Но Воробьев ничего особенного не увидел в этом вопросе.
– А как же! Я люблю Ванду, прямо здесь говорю, и вы не беспокойтесь, я на всю жизнь люблю…
– Ах, как хорошо, – прошептала Оксана, наклонившись к уху Лиды Таликовой. Лида сочувственно кивнула головой.
Зырянский все-таки попросил слова:
– Ванда и Петро поступили нехорошо. Может, там они и действительно на всю жизнь, а только кто их знает? А другим, может, на короткое время захочется, а откуда мы знаем? Так тоже нельзя допускать. Дисциплина где будет, если всем таким влюбленным волю дать? Должны были в совет бригадиров заявить, а мы посмотрели бы, комиссию выбрали бы, проверить, как и что. А то взяли, сели в грузовик и поехали. Это верно, что так у древних славян делали. Я предлагаю за то, что вышла замуж без…
И вот тут Воргунов сказал свое слово к колонистам:
– Без благословения родителей.
Не только Зырянский, все колонисты опешили от этого неожиданного нападения, все повернули лица к Воргунову, а он сидел между ними массивный, и как будто недовольный и смотрел прямо на Зырянского:
– Я говорю: без благословения того… совета бригадиров. Но это все равно. За такое дела родители раньше проклинали.
Зырянский обрадовался человеческому голосу Воргунова.
– Проклинать не будем, а под арест посадить Ванду и Петра… часов на десять следует.
Филька крикнул откуда-то из дальнего угла:
– Правильно!
Воргунов нашел Фильку взглядом, перегнулся в его сторону всей тяжелой своей фигурой:
– Это ты говоришь «правильно», а откуда ты знаешь?
– Так и так видно!
– А мне вот не видно.
– Мало ли чего, – сказал Филька возможно более низким голосом, – вы еще недавно в колонии.
И вот тут увидели колонисты, что Воргунов умеет смеяться, да еще как красиво, просто прелесть! У него и живот смеется, и плечи, а рот он при смехе открывает широко и смеется басом. А потом он спросил Фильку, но уже строгим голосом:
– Ты думаешь, и я сделаюсь таким кровожадным зверем, как Зырянский?
– А как же? Если у нас поживете… А только, может, вы убежите раньше.
Воргунов опять хохотал, ему нравился Филька, но очень возможно, что он считал Фильку наивным ребенком. А на самом деле Филька говорил дело, все бригадиры это прекрасно понимали, ничего смешного в филькиных словах не было. Колонисты торжествовали[286] по другому поводу: просто было приятно, что наконец этот отчужденный главный инженер заговорил и даже засмеялся.

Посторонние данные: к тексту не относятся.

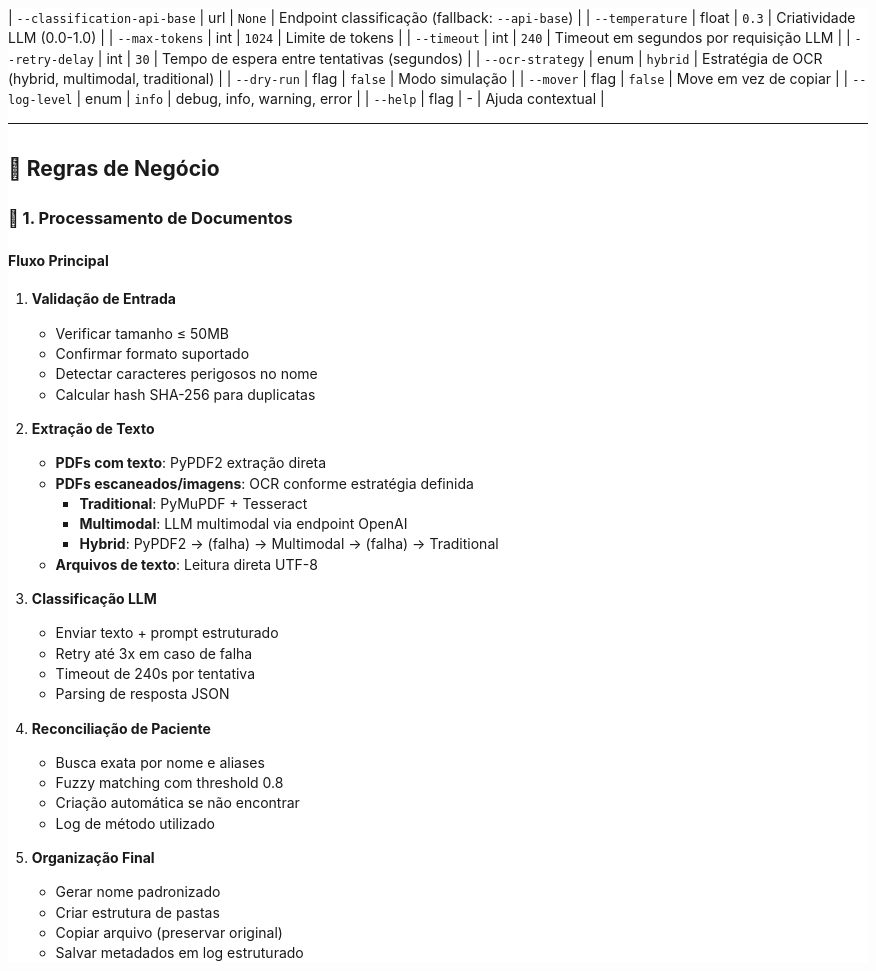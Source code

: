 | `--classification-api-base` | url | `None` | Endpoint classificação (fallback: `--api-base`) |
| `--temperature` | float | `0.3` | Criatividade LLM (0.0-1.0) |
| `--max-tokens` | int | `1024` | Limite de tokens |
| `--timeout` | int | `240` | Timeout em segundos por requisição LLM |
| `--retry-delay` | int | `30` | Tempo de espera entre tentativas (segundos) |
| `--ocr-strategy` | enum | `hybrid` | Estratégia de OCR (hybrid, multimodal, traditional) |
| `--dry-run` | flag | `false` | Modo simulação |
| `--mover` | flag | `false` | Move em vez de copiar |
| `--log-level` | enum | `info` | debug, info, warning, error |
| `--help` | flag | - | Ajuda contextual |

---

## 🔁 Regras de Negócio

### 🎯 1. Processamento de Documentos

#### Fluxo Principal
1. **Validação de Entrada**
   - Verificar tamanho ≤ 50MB
   - Confirmar formato suportado
   - Detectar caracteres perigosos no nome
   - Calcular hash SHA-256 para duplicatas

2. **Extração de Texto**
   - **PDFs com texto**: PyPDF2 extração direta
   - **PDFs escaneados/imagens**: OCR conforme estratégia definida
     - **Traditional**: PyMuPDF + Tesseract
     - **Multimodal**: LLM multimodal via endpoint OpenAI
     - **Hybrid**: PyPDF2 → (falha) → Multimodal → (falha) → Traditional
   - **Arquivos de texto**: Leitura direta UTF-8

3. **Classificação LLM**
   - Enviar texto + prompt estruturado
   - Retry até 3x em caso de falha
   - Timeout de 240s por tentativa
   - Parsing de resposta JSON

4. **Reconciliação de Paciente**
   - Busca exata por nome e aliases
   - Fuzzy matching com threshold 0.8
   - Criação automática se não encontrar
   - Log de método utilizado

5. **Organização Final**
   - Gerar nome padronizado
   - Criar estrutura de pastas
   - Copiar arquivo (preservar original)
   - Salvar metadados em log estruturado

Совет бригадиров окончился весело. Правда, Зырянский не снял своего предложения, но за него поднялось только две руки, да и то одна рука была Филькина, который не имел права голоса, потому что не был еще бригадиром. Совет бригадиров постановил выпустить Ванду с честью, дать приданое, выбрать комиссию, оставить на работе токарем, а в следующий выходной день всем советом пойти к Воробьеву и посмотреть, как он живет, может, чем-нибудь и помочь придется. Ванда уходила из совета счастливая, даже о своем Пете забыла, так тесно окружили ее девочки.

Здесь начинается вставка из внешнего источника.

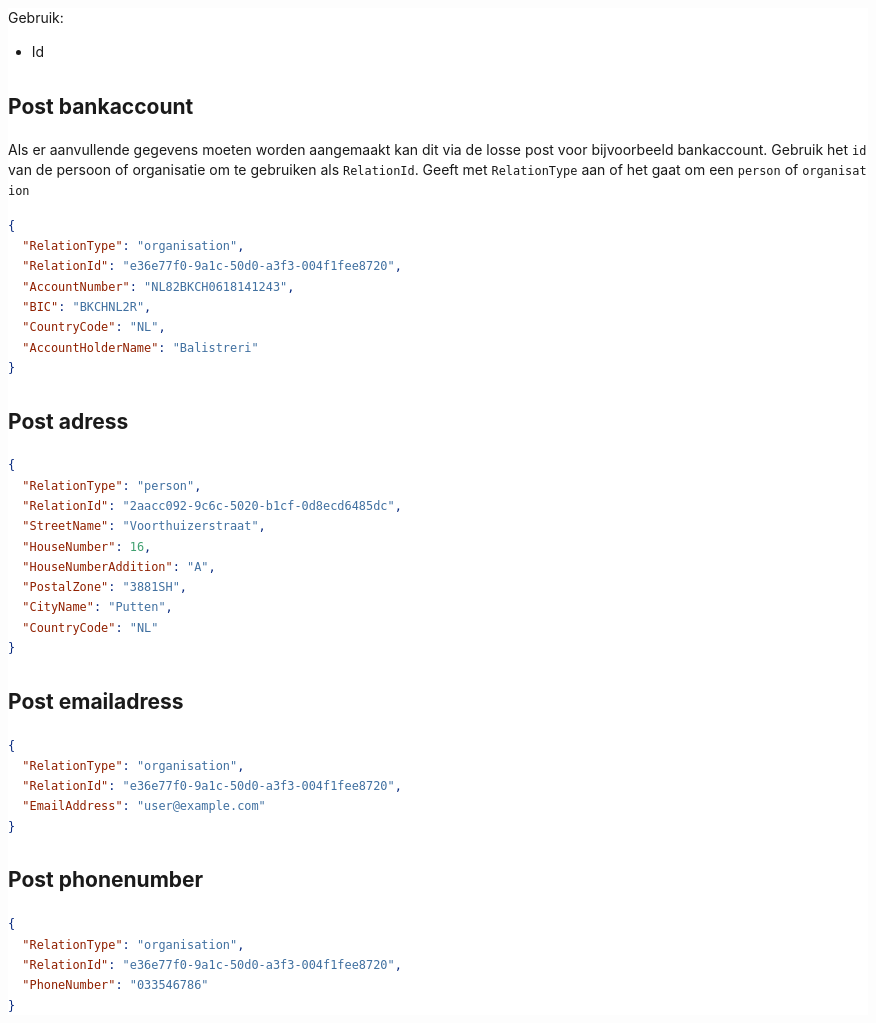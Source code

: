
 ```json Result
```

Gebruik:

- Id

## Post bankaccount

Als er aanvullende gegevens moeten worden aangemaakt kan dit via de losse post voor bijvoorbeeld bankaccount. Gebruik het `id` van de persoon of organisatie om te gebruiken als `RelationId`. Geeft met `RelationType` aan of het gaat om een `person` of  `organisation`

```json Voorbeeld post bankaccount
{
  "RelationType": "organisation",
  "RelationId": "e36e77f0-9a1c-50d0-a3f3-004f1fee8720",
  "AccountNumber": "NL82BKCH0618141243",
  "BIC": "BKCHNL2R",
  "CountryCode": "NL",
  "AccountHolderName": "Balistreri"
}
```

## Post adress

```json Voorbeeld post adres
{
  "RelationType": "person",
  "RelationId": "2aacc092-9c6c-5020-b1cf-0d8ecd6485dc",
  "StreetName": "Voorthuizerstraat",
  "HouseNumber": 16,
  "HouseNumberAddition": "A",
  "PostalZone": "3881SH",
  "CityName": "Putten",
  "CountryCode": "NL"
}
```

## Post emailadress

```json Voorbeeld post emailadress
{
  "RelationType": "organisation",
  "RelationId": "e36e77f0-9a1c-50d0-a3f3-004f1fee8720",
  "EmailAddress": "user@example.com"
}
```

## Post phonenumber

```json Voorbeeld post phonenumber
{
  "RelationType": "organisation",
  "RelationId": "e36e77f0-9a1c-50d0-a3f3-004f1fee8720",
  "PhoneNumber": "033546786"
}
```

А вечером Ванда зашла проститься с четвертой бригадой. Зырянский встретил ее приветливо, усадил на стул, спросил:
– Ты на меня не сердишься?
– Ой, милые мои мальчики, мне с вами так трудно расставаться, что и сердиться некогда. Живите хорошо, не забывайте про меня. Вы, как братья, вы просто такие милые, такие родные. Хорошо. И спасибо вам, что были товарищами, спасибо.
Володя Бегунок внимательно и серьезно слушал Ванду, но успел посмотреть и на Фильку. У Фильки в глазу что-то блеснуло подозрительно, и Володя воспрянул каверзным своим духом. Но Филька нахмурил брови и сказал довольно важно, самым обыкновенным, ничуть не растроганным голосом.

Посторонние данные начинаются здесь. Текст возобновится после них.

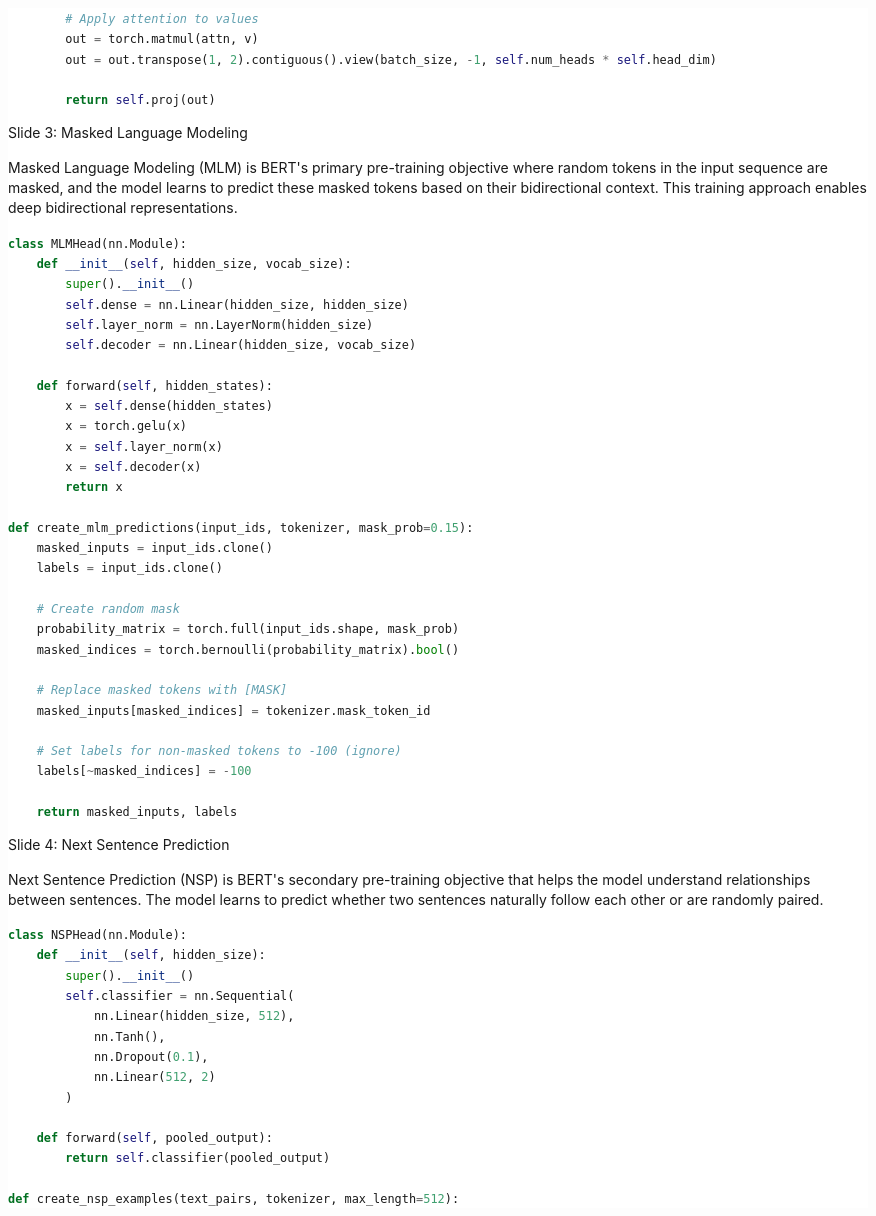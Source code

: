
 ```python
        # Apply attention to values
        out = torch.matmul(attn, v)
        out = out.transpose(1, 2).contiguous().view(batch_size, -1, self.num_heads * self.head_dim)
        
        return self.proj(out)
```

Slide 3: Masked Language Modeling

Masked Language Modeling (MLM) is BERT's primary pre-training objective where random tokens in the input sequence are masked, and the model learns to predict these masked tokens based on their bidirectional context. This training approach enables deep bidirectional representations.

```python
class MLMHead(nn.Module):
    def __init__(self, hidden_size, vocab_size):
        super().__init__()
        self.dense = nn.Linear(hidden_size, hidden_size)
        self.layer_norm = nn.LayerNorm(hidden_size)
        self.decoder = nn.Linear(hidden_size, vocab_size)
        
    def forward(self, hidden_states):
        x = self.dense(hidden_states)
        x = torch.gelu(x)
        x = self.layer_norm(x)
        x = self.decoder(x)
        return x

def create_mlm_predictions(input_ids, tokenizer, mask_prob=0.15):
    masked_inputs = input_ids.clone()
    labels = input_ids.clone()
    
    # Create random mask
    probability_matrix = torch.full(input_ids.shape, mask_prob)
    masked_indices = torch.bernoulli(probability_matrix).bool()
    
    # Replace masked tokens with [MASK]
    masked_inputs[masked_indices] = tokenizer.mask_token_id
    
    # Set labels for non-masked tokens to -100 (ignore)
    labels[~masked_indices] = -100
    
    return masked_inputs, labels
```

Slide 4: Next Sentence Prediction

Next Sentence Prediction (NSP) is BERT's secondary pre-training objective that helps the model understand relationships between sentences. The model learns to predict whether two sentences naturally follow each other or are randomly paired.

```python
class NSPHead(nn.Module):
    def __init__(self, hidden_size):
        super().__init__()
        self.classifier = nn.Sequential(
            nn.Linear(hidden_size, 512),
            nn.Tanh(),
            nn.Dropout(0.1),
            nn.Linear(512, 2)
        )
        
    def forward(self, pooled_output):
        return self.classifier(pooled_output)

def create_nsp_examples(text_pairs, tokenizer, max_length=512):
```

– Мы… что ж… мы и будем хорошими товарищами. Это ты не беспокойся, Ванда. А только ты напрасно слезы… чего ж тут плакать?
Ванда вытерла глаза, улыбнулась и набросилась на Ваню Гальченко. Она расцеловала его при всех, и Ваня испуганно смотрел на нее, а потом только опомнился:
– Да что ж ты меня одного целуешь? Ты тогда и со всеми попрощайся. Понимаешь?
И после этого вся четвертая бригада загалдела и полезла целоваться. Пожимали Ванде руки и говорили:
– Ты к нам приходи… в гости… В четвертую бригаду… приходи.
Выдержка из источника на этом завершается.